(Saved entries)
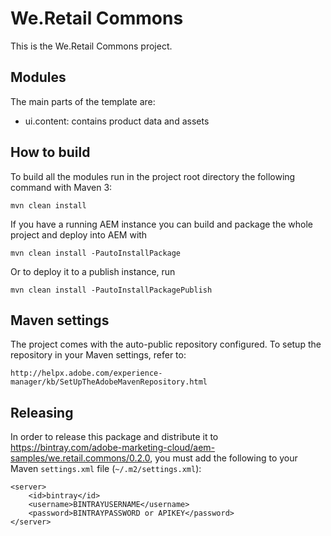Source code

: # We.Retail Commons

This is the We.Retail Commons project.

## Modules

The main parts of the template are:

* ui.content: contains product data and assets

## How to build

To build all the modules run in the project root directory the following command with Maven 3:

    mvn clean install

If you have a running AEM instance you can build and package the whole project and deploy into AEM with  

    mvn clean install -PautoInstallPackage
    
Or to deploy it to a publish instance, run

    mvn clean install -PautoInstallPackagePublish

## Maven settings

The project comes with the auto-public repository configured. To setup the repository in your Maven settings, refer to:

    http://helpx.adobe.com/experience-manager/kb/SetUpTheAdobeMavenRepository.html

## Releasing

In order to release this package and distribute it to https://bintray.com/adobe-marketing-cloud/aem-samples/we.retail.commons/0.2.0, you must add the following to your Maven `settings.xml` file (`~/.m2/settings.xml`):

    <server>
        <id>bintray</id>
        <username>BINTRAYUSERNAME</username>
        <password>BINTRAYPASSWORD or APIKEY</password>
    </server>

* _What you should do_: Could you report how many lines in the data above include the word "clean"? Give the number and nothing more.

* _Expected answer_: 3